Colorado high school seniors who missed out on taking the SAT last spring will have several chances to take it for free this fall, the state education department said Monday.
The test has diminished in importance for Colorado high school students since it was canceled in the spring amid widespread school closures. It won’t be required for admission to the state’s public colleges and universities next year, nor will it be necessary to meet new graduation requirements, with the State Board of Education giving districts flexibility.

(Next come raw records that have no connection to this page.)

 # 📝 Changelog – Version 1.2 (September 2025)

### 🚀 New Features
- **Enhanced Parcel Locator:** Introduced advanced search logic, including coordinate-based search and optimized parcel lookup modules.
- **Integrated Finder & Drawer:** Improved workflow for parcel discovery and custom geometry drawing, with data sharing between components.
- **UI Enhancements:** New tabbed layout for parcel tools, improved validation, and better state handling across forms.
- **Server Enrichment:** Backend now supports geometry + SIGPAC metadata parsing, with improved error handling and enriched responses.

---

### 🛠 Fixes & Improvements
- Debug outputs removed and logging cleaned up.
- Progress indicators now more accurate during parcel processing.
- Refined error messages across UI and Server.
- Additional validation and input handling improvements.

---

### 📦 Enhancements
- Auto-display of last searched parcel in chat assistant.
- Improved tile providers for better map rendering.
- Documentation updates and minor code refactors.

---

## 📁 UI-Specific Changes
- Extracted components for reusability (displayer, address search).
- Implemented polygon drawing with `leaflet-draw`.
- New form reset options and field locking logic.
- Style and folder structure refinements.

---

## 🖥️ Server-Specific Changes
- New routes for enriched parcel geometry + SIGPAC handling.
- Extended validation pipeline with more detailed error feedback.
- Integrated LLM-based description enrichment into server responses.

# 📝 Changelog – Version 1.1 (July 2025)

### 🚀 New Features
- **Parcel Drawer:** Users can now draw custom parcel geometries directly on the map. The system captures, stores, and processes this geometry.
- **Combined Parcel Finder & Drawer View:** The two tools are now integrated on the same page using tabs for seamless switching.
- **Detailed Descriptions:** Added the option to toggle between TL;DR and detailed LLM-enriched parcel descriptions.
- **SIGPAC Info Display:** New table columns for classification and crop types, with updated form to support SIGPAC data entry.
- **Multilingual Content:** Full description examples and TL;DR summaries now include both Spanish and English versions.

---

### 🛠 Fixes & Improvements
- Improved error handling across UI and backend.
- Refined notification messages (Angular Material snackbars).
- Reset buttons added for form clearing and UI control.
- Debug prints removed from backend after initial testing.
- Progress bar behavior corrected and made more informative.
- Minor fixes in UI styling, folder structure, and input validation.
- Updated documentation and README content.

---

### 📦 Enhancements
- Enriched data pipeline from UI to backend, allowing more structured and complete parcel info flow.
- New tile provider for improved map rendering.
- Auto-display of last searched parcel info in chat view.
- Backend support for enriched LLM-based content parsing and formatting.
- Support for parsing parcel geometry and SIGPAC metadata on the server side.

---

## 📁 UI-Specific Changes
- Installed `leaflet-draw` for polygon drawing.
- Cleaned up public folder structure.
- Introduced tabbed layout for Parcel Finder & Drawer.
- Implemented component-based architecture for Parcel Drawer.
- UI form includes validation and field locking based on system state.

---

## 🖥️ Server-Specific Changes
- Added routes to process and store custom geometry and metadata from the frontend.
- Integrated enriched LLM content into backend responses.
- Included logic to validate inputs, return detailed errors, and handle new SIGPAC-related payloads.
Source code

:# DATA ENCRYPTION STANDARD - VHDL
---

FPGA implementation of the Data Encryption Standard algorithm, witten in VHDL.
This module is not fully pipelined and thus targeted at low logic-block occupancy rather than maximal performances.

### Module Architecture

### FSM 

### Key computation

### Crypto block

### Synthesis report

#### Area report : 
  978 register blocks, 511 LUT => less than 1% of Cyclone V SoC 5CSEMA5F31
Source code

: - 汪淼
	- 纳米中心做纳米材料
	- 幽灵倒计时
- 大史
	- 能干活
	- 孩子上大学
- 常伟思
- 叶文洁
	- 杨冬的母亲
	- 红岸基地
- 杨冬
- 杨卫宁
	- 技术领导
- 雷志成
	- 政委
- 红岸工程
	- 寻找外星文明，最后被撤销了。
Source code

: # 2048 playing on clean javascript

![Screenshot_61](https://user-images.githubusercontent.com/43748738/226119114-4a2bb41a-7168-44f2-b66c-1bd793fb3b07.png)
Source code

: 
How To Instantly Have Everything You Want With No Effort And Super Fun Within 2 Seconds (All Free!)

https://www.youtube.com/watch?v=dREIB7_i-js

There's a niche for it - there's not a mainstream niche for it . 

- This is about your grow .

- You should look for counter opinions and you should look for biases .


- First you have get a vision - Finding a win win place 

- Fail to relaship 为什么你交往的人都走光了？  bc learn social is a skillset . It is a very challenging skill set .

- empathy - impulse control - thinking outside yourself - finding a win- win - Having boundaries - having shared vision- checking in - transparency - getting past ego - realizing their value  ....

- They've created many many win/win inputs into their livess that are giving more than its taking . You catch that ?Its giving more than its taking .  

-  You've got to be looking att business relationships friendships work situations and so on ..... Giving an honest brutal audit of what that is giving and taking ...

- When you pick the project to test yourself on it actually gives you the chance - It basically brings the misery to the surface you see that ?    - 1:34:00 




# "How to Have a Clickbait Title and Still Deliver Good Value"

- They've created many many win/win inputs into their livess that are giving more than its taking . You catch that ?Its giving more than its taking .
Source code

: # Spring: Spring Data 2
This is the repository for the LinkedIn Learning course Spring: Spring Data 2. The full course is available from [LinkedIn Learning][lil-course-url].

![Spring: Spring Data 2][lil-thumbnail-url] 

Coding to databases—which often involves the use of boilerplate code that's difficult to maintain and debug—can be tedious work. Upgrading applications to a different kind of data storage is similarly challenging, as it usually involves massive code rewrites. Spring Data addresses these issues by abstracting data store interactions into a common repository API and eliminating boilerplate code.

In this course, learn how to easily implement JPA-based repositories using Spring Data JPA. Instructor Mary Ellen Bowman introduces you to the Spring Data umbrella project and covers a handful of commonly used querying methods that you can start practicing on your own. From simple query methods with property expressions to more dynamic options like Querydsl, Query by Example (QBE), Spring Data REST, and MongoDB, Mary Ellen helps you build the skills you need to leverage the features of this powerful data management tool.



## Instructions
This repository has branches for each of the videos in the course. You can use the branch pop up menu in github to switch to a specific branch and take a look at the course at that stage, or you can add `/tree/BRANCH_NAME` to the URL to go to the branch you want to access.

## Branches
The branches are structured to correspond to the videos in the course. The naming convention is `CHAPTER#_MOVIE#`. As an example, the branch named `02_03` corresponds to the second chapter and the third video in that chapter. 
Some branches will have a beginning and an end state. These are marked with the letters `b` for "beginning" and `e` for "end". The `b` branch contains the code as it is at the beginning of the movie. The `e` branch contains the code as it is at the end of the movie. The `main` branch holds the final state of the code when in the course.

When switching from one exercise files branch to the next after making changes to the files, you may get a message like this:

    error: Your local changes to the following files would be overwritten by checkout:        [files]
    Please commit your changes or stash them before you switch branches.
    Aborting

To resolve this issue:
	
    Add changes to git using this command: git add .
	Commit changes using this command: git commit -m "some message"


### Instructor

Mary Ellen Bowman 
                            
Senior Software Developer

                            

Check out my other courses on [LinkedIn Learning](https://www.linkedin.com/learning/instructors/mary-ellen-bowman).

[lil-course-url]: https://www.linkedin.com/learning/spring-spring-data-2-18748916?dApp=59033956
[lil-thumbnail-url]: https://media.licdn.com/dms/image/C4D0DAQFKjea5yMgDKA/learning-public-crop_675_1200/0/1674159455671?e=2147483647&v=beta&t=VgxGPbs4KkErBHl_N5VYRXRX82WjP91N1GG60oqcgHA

Nonetheless, state education officials had promised earlier this year to find a way for students who want to do so to make up the test. The Colorado Department of Education will use money it saved by not administering other assessments to cover the costs of giving the SAT at school during the fall. High school juniors will also have the opportunity to take the PSAT, which they normally would have taken as 10th graders.
“I know many of our students will still want to take a college entrance assessment as another way, in addition to grades and activities, to demonstrate their accomplishments,” Colorado Education Commissioner Katy Anthes said in a press release. “I’m pleased we will be able to offer the SAT to our seniors and the PSAT to our juniors — at no cost to them — to provide another opportunity for students to demonstrate their skills and knowledge to postsecondary institutions, as well as scholarship providers.”
The school-day SAT is scheduled for Sept. 23, with a makeup day of Oct. 28. The PSAT will be offered Oct. 14, with a makeup day of Oct. 28.
For school districts that don’t choose to offer the test during a school day, the state will offer three Saturday test dates.
The SAT and PSAT are optional for students. The results won’t be used in school ratings, either.
Most Colorado school districts are currently planning to return to in-person instruction for the 2020-21 school year. State education officials said that these test dates may be canceled if schools end up closing again due to public health conditions and likely would not be rescheduled.
Correction: This story has been updated to correct the date on which the SAT will first be offered in school.